• Task to carry out:
Where the string "display" occurs in a line of the entries below, copy that line.

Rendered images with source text

BEGIN

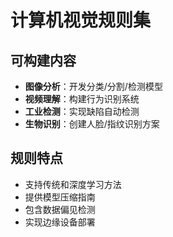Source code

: # 计算机视觉规则集

## 可构建内容

* **图像分析**：开发分类/分割/检测模型
* **视频理解**：构建行为识别系统
* **工业检测**：实现缺陷自动检测
* **生物识别**：创建人脸/指纹识别方案

## 规则特点

- 支持传统和深度学习方法
- 提供模型压缩指南
- 包含数据偏见检测
- 实现边缘设备部署
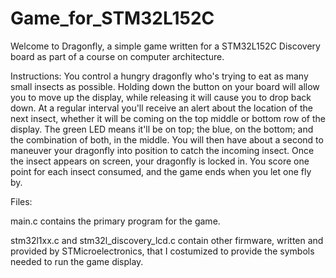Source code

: # Game_for_STM32L152C

Welcome to Dragonfly, a simple game written for a STM32L152C Discovery board as part of a course on computer architecture. 

Instructions:
You control a hungry dragonfly who's trying to eat as many small insects as possible. Holding down the button on your board will allow you to move up the display, while releasing it will cause you to drop back down. At a regular interval you'll receive an alert about the location of the next insect, whether it will be coming on the top middle or bottom row of the display. The green LED means it'll be on top; the blue, on the bottom; and the combination of both, in the middle. You will then have about a second to maneuver your dragonfly into position to catch the incoming insect. Once the insect appears on screen, your dragonfly is locked in. You score one point for each insect consumed, and the game ends when you let one fly by.

Files:

main.c contains the primary program for the game.

stm32l1xx.c and stm32l_discovery_lcd.c contain other firmware, written and provided by STMicroelectronics, that I costumized to provide the symbols needed to run the game display.
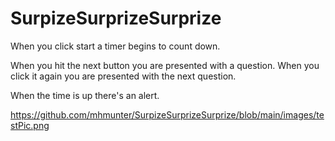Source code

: # SurpizeSurprizeSurprize

When you click start a timer begins to count down.

When you hit the next button you are presented with a question. When you click it again you are presented with the next question. 

When the time is up there's an alert. 

https://github.com/mhmunter/SurpizeSurprizeSurprize/blob/main/images/testPic.png
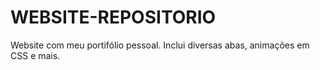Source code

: # WEBSITE-REPOSITORIO
Website com meu portifólio pessoal. Inclui diversas abas, animações em CSS e mais. 
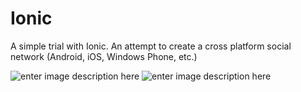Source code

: Ionic
=====

A simple trial with Ionic. An attempt to create a cross platform social network (Android, iOS, Windows Phone, etc.)

![enter image description here][1]
![enter image description here][2]


  [1]: http://i.stack.imgur.com/SSble.png
  [2]: http://i.stack.imgur.com/CyHeO.png
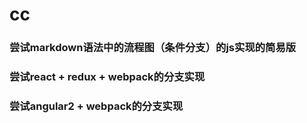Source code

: # cc

### 尝试markdown语法中的流程图（条件分支）的js实现的简易版
### 尝试react + redux + webpack的分支实现
### 尝试angular2 + webpack的分支实现

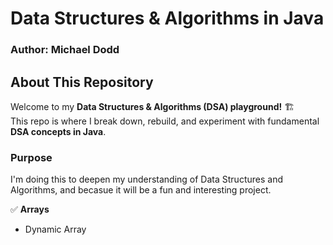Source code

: # Data Structures & Algorithms in Java

### Author: Michael Dodd

## About This Repository

Welcome to my **Data Structures & Algorithms (DSA) playground!** 🏗️  
This repo is where I break down, rebuild, and experiment with fundamental **DSA concepts in Java**.

### Purpose

I'm doing this to deepen my understanding of Data Structures and Algorithms, and becasue it will be a fun and interesting project.

✅ **Arrays**

- Dynamic Array
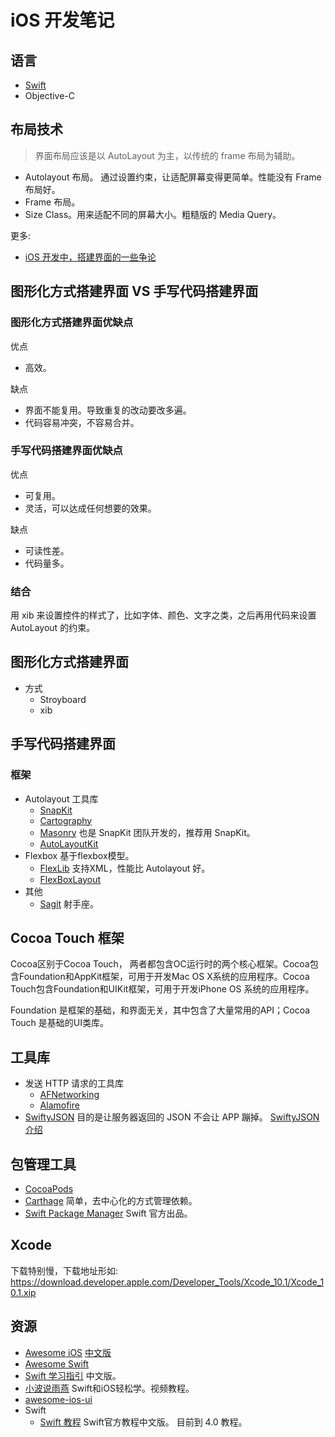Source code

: # iOS 开发笔记
## 语言
* [Swift](swift)
* Objective-C

## 布局技术
> 界面布局应该是以 AutoLayout 为主，以传统的 frame 布局为辅助。

* Autolayout 布局。 通过设置约束，让适配屏幕变得更简单。性能没有 Frame 布局好。
* Frame 布局。
* Size Class。用来适配不同的屏幕大小。粗糙版的 Media Query。

更多:
* [iOS 开发中，搭建界面的一些争论](https://zhuanlan.zhihu.com/p/20783322)

## 图形化方式搭建界面 VS 手写代码搭建界面
### 图形化方式搭建界面优缺点
优点
* 高效。

缺点
* 界面不能复用。导致重复的改动要改多遍。
* 代码容易冲突，不容易合并。

### 手写代码搭建界面优缺点
优点
* 可复用。
* 灵活，可以达成任何想要的效果。

缺点
* 可读性差。
* 代码量多。

### 结合
用 xib 来设置控件的样式了，比如字体、颜色、文字之类，之后再用代码来设置 AutoLayout 的约束。

## 图形化方式搭建界面
* 方式
  * Stroyboard
  * xib

## 手写代码搭建界面
### 框架 
* Autolayout 工具库
  * [SnapKit](http://snapkit.io/)
  * [Cartography](https://github.com/robb/Cartography)
  * [Masonry](https://github.com/SnapKit/Masonry) 也是 SnapKit 团队开发的，推荐用 SnapKit。
  * [AutoLayoutKit](https://github.com/hjcapple/AutoLayoutKit)
* Flexbox 基于flexbox模型。
  * [FlexLib](https://github.com/zhenglibao/FlexLib/blob/master/README.zh.md) 支持XML，性能比 Autolayout 好。
  * [FlexBoxLayout](https://github.com/carlSQ/FlexBoxLayout/blob/develop/README.md)
* 其他
  * [Sagit](https://github.com/cyq1162/Sagit) 射手座。

## Cocoa Touch 框架
Cocoa区别于Cocoa Touch， 两者都包含OC运行时的两个核心框架。Cocoa包含Foundation和AppKit框架，可用于开发Mac OS X系统的应用程序。Cocoa Touch包含Foundation和UIKit框架，可用于开发iPhone OS 系统的应用程序。

Foundation 是框架的基础，和界面无关，其中包含了大量常用的API；Cocoa Touch 是基础的UI类库。

## 工具库
* 发送 HTTP 请求的工具库
  * [AFNetworking](https://github.com/AFNetworking/AFNetworking)
  * [Alamofire](https://github.com/Alamofire/Alamofire)
* [SwiftyJSON](https://github.com/SwiftyJSON/SwiftyJSON) 目的是让服务器返回的 JSON 不会让 APP 蹦掉。 [SwiftyJSON介绍](http://tangplin.github.io/swiftyjson/)

## 包管理工具
* [CocoaPods](cocoapods.md)
* [Carthage](https://github.com/carthage/carthage) 简单，去中心化的方式管理依赖。
* [Swift Package Manager](https://swift.org/package-manager/) Swift 官方出品。

## Xcode
下载特别慢，下载地址形如: https://download.developer.apple.com/Developer_Tools/Xcode_10.1/Xcode_10.1.xip

## 资源
* [Awesome iOS](https://github.com/vsouza/awesome-ios) [中文版](https://github.com/jobbole/awesome-ios-cn)
* [Awesome Swift](https://github.com/matteocrippa/awesome-swift)
* [Swift 学习指引](https://www.jianshu.com/p/2978d4c81513) 中文版。
* [小波说雨燕](http://www.xiaoboswift.com/) Swift和iOS轻松学。视频教程。
* [awesome-ios-ui](https://github.com/cjwirth/awesome-ios-ui)
* Swift
  * [Swift 教程](http://www.swift51.com/swift.html) Swift官方教程中文版。 目前到 4.0 教程。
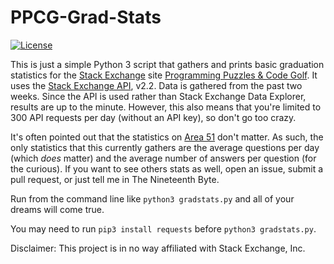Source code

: # PPCG-Grad-Stats

[![License](https://img.shields.io/:license-wtfpl-blue.svg?style=flat-square)](http://www.wtfpl.net)

This is just a simple Python 3 script that gathers and prints basic graduation statistics for the [Stack Exchange](https://stackexchange.com) site [Programming Puzzles &amp; Code Golf](https://codegolf.stackexchange.com).
It uses the [Stack Exchange API](https://api.stackexchange.com), v2.2.
Data is gathered from the past two weeks.
Since the API is used rather than Stack Exchange Data Explorer, results are up to the minute.
However, this also means that you're limited to 300 API requests per day (without an API key), so don't go too crazy.

It's often pointed out that the statistics on [Area 51](https://area51.stackexchange.com) don't matter.
As such, the only statistics that this currently gathers are the average questions per day (which *does* matter) and the average number of answers per question (for the curious).
If you want to see others stats as well, open an issue, submit a pull request, or just tell me in The Nineteenth Byte.

Run from the command line like `python3 gradstats.py` and all of your dreams will come true.

You may need to run `pip3 install requests` before `python3 gradstats.py`.

Disclaimer: This project is in no way affiliated with Stack Exchange, Inc.
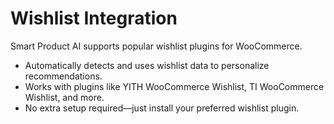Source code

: # Wishlist Integration

Smart Product AI supports popular wishlist plugins for WooCommerce.

- Automatically detects and uses wishlist data to personalize recommendations.
- Works with plugins like YITH WooCommerce Wishlist, TI WooCommerce Wishlist, and more.
- No extra setup required—just install your preferred wishlist plugin.
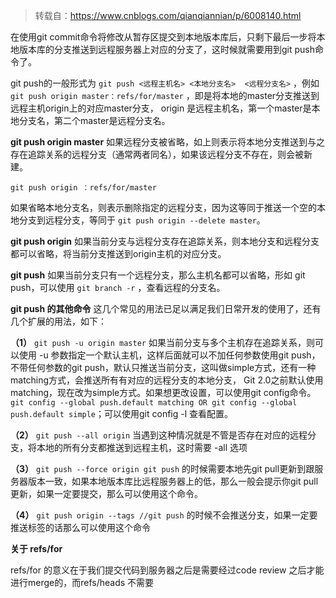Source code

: > 转载自：<https://www.cnblogs.com/qianqiannian/p/6008140.html>

在使用git commit命令将修改从暂存区提交到本地版本库后，只剩下最后一步将本地版本库的分支推送到远程服务器上对应的分支了，这时候就需要用到git push命令了。

git push的一般形式为 `git push <远程主机名> <本地分支名>  <远程分支名>` ，例如 `git push origin master：refs/for/master` ，即是将本地的master分支推送到远程主机origin上的对应master分支， origin 是远程主机名，第一个master是本地分支名，第二个master是远程分支名。

**git push origin master**
如果远程分支被省略，如上则表示将本地分支推送到与之存在追踪关系的远程分支（通常两者同名），如果该远程分支不存在，则会被新建。

	git push origin ：refs/for/master 

如果省略本地分支名，则表示删除指定的远程分支，因为这等同于推送一个空的本地分支到远程分支，等同于 `git push origin --delete master`。

**git push origin**
如果当前分支与远程分支存在追踪关系，则本地分支和远程分支都可以省略，将当前分支推送到origin主机的对应分支。

**git push**
如果当前分支只有一个远程分支，那么主机名都可以省略，形如 git push，可以使用 `git branch -r` ，查看远程的分支名。

**git push 的其他命令**
这几个常见的用法已足以满足我们日常开发的使用了，还有几个扩展的用法，如下：

**（1）** `git push -u origin master` 如果当前分支与多个主机存在追踪关系，则可以使用 -u 参数指定一个默认主机，这样后面就可以不加任何参数使用git push，不带任何参数的git push，默认只推送当前分支，这叫做simple方式，还有一种matching方式，会推送所有有对应的远程分支的本地分支， Git 2.0之前默认使用matching，现在改为simple方式。如果想更改设置，可以使用git config命令。`git config --global push.default matching OR git config --global push.default simple`；可以使用git config -l 查看配置。

**（2）** `git push --all origin` 当遇到这种情况就是不管是否存在对应的远程分支，将本地的所有分支都推送到远程主机，这时需要 -all 选项

**（3）** `git push --force origin git push` 的时候需要本地先git pull更新到跟服务器版本一致，如果本地版本库比远程服务器上的低，那么一般会提示你git pull更新，如果一定要提交，那么可以使用这个命令。

**（4）** `git push origin --tags //git push` 的时候不会推送分支，如果一定要推送标签的话那么可以使用这个命令

**关于 refs/for**

refs/for 的意义在于我们提交代码到服务器之后是需要经过code review 之后才能进行merge的，而refs/heads 不需要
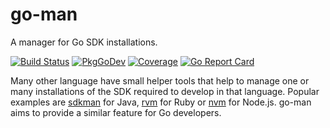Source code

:# go-man
A manager for Go SDK installations.

[![Build Status](https://img.shields.io/github/workflow/status/NoizeMe/go-man/Build?logo=GitHub)](https://github.com/NoizeMe/go-man/actions?query=workflow:Build)
[![PkgGoDev](https://pkg.go.dev/badge/mod/github.com/NoizeMe/go-man)](https://pkg.go.dev/mod/github.com/NoizeMe/go-man)
[![Coverage](https://img.shields.io/codecov/c/github/NoizeMe/go-man?logo=codecov)](https://codecov.io/gh/NoizeMe/go-man)
[![Go Report Card](https://goreportcard.com/badge/github.com/NoizeMe/go-man)](https://goreportcard.com/report/github.com/NoizeMe/go-man)

Many other language have small helper tools that help to manage one or many installations of the SDK required to develop in
that language. Popular examples are [sdkman](https://sdkman.io/) for Java, [rvm](https://rvm.io/) for Ruby or
[nvm](https://github.com/nvm-sh/nvm) for Node.js. go-man aims to provide a similar feature for Go developers.
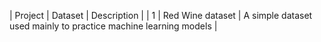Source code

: | Project | Dataset | Description |
| 1 | Red Wine dataset | A simple dataset used mainly to practice machine learning models |
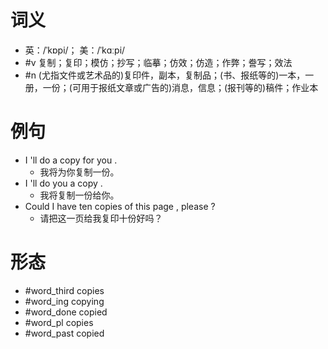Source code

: # 词义
- 英：/ˈkɒpi/； 美：/ˈkɑːpi/
- #v 复制；复印；模仿；抄写；临摹；仿效；仿造；作弊；誊写；效法
- #n (尤指文件或艺术品的)复印件，副本，复制品；(书、报纸等的)一本，一册，一份；(可用于报纸文章或广告的)消息，信息；(报刊等的)稿件；作业本
# 例句
- I 'll do a copy for you .
	- 我将为你复制一份。
- I 'll do you a copy .
	- 我将复制一份给你。
- Could I have ten copies of this page , please ?
	- 请把这一页给我复印十份好吗？
# 形态
- #word_third copies
- #word_ing copying
- #word_done copied
- #word_pl copies
- #word_past copied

END

• Completed exercise:
You control a hungry dragonfly who's trying to eat as many small insects as possible. Holding down the button on your board will allow you to move up the display, while releasing it will cause you to drop back down. At a regular interval you'll receive an alert about the location of the next insect, whether it will be coming on the top middle or bottom row of the display. The green LED means it'll be on top; the blue, on the bottom; and the combination of both, in the middle. You will then have about a second to maneuver your dragonfly into position to catch the incoming insect. Once the insect appears on screen, your dragonfly is locked in. You score one point for each insect consumed, and the game ends when you let one fly by.
stm32l1xx.c and stm32l_discovery_lcd.c contain other firmware, written and provided by STMicroelectronics, that I costumized to provide the symbols needed to run the game display.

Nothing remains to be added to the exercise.